Saved data entries:
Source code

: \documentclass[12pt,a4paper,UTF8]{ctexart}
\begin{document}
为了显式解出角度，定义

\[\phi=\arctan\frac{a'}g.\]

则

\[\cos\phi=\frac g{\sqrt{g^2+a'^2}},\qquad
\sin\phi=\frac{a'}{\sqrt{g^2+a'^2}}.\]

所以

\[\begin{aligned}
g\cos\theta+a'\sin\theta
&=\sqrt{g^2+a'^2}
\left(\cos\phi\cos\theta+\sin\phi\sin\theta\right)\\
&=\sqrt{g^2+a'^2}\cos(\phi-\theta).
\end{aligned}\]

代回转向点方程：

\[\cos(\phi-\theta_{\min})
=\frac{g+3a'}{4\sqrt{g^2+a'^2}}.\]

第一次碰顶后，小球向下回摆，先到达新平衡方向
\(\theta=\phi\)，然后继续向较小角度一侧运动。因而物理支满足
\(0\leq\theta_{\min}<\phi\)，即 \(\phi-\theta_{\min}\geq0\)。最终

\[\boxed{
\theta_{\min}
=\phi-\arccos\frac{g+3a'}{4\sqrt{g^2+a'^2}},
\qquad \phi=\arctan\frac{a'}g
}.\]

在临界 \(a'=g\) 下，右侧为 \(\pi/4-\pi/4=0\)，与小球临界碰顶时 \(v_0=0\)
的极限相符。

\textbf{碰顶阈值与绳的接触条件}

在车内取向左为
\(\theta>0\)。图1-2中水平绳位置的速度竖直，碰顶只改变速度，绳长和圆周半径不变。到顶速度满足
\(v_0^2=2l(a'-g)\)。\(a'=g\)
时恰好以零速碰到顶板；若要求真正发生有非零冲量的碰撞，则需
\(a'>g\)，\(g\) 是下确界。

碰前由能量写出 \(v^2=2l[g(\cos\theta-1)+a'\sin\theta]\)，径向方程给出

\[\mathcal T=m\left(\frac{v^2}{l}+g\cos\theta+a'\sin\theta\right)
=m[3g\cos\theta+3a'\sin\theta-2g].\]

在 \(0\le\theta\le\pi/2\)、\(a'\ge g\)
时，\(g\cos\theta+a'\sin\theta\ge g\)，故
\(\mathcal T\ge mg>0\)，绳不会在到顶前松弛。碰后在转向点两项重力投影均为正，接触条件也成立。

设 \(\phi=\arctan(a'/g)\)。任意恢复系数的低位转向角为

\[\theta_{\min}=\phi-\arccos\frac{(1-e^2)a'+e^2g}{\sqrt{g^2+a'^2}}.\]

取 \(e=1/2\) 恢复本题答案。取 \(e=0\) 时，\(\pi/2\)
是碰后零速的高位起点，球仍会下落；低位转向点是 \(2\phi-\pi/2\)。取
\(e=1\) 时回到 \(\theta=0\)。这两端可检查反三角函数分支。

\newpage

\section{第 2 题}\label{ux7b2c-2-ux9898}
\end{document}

Required work —
All of the records must be repeated exactly.

Result for this exercise —
Source code

: \documentclass[12pt,a4paper,UTF8]{ctexart}
\begin{document}
为了显式解出角度，定义

\[\phi=\arctan\frac{a'}g.\]

则

\[\cos\phi=\frac g{\sqrt{g^2+a'^2}},\qquad
\sin\phi=\frac{a'}{\sqrt{g^2+a'^2}}.\]

所以

\[\begin{aligned}
g\cos\theta+a'\sin\theta
&=\sqrt{g^2+a'^2}
\left(\cos\phi\cos\theta+\sin\phi\sin\theta\right)\\
&=\sqrt{g^2+a'^2}\cos(\phi-\theta).
\end{aligned}\]

代回转向点方程：

\[\cos(\phi-\theta_{\min})
=\frac{g+3a'}{4\sqrt{g^2+a'^2}}.\]

第一次碰顶后，小球向下回摆，先到达新平衡方向
\(\theta=\phi\)，然后继续向较小角度一侧运动。因而物理支满足
\(0\leq\theta_{\min}<\phi\)，即 \(\phi-\theta_{\min}\geq0\)。最终

\[\boxed{
\theta_{\min}
=\phi-\arccos\frac{g+3a'}{4\sqrt{g^2+a'^2}},
\qquad \phi=\arctan\frac{a'}g
}.\]

在临界 \(a'=g\) 下，右侧为 \(\pi/4-\pi/4=0\)，与小球临界碰顶时 \(v_0=0\)
的极限相符。

\textbf{碰顶阈值与绳的接触条件}

在车内取向左为
\(\theta>0\)。图1-2中水平绳位置的速度竖直，碰顶只改变速度，绳长和圆周半径不变。到顶速度满足
\(v_0^2=2l(a'-g)\)。\(a'=g\)
时恰好以零速碰到顶板；若要求真正发生有非零冲量的碰撞，则需
\(a'>g\)，\(g\) 是下确界。

碰前由能量写出 \(v^2=2l[g(\cos\theta-1)+a'\sin\theta]\)，径向方程给出

\[\mathcal T=m\left(\frac{v^2}{l}+g\cos\theta+a'\sin\theta\right)
=m[3g\cos\theta+3a'\sin\theta-2g].\]

在 \(0\le\theta\le\pi/2\)、\(a'\ge g\)
时，\(g\cos\theta+a'\sin\theta\ge g\)，故
\(\mathcal T\ge mg>0\)，绳不会在到顶前松弛。碰后在转向点两项重力投影均为正，接触条件也成立。

设 \(\phi=\arctan(a'/g)\)。任意恢复系数的低位转向角为

\[\theta_{\min}=\phi-\arccos\frac{(1-e^2)a'+e^2g}{\sqrt{g^2+a'^2}}.\]

取 \(e=1/2\) 恢复本题答案。取 \(e=0\) 时，\(\pi/2\)
是碰后零速的高位起点，球仍会下落；低位转向点是 \(2\phi-\pi/2\)。取
\(e=1\) 时回到 \(\theta=0\)。这两端可检查反三角函数分支。

\newpage

\section{第 2 题}\label{ux7b2c-2-ux9898}
\end{document}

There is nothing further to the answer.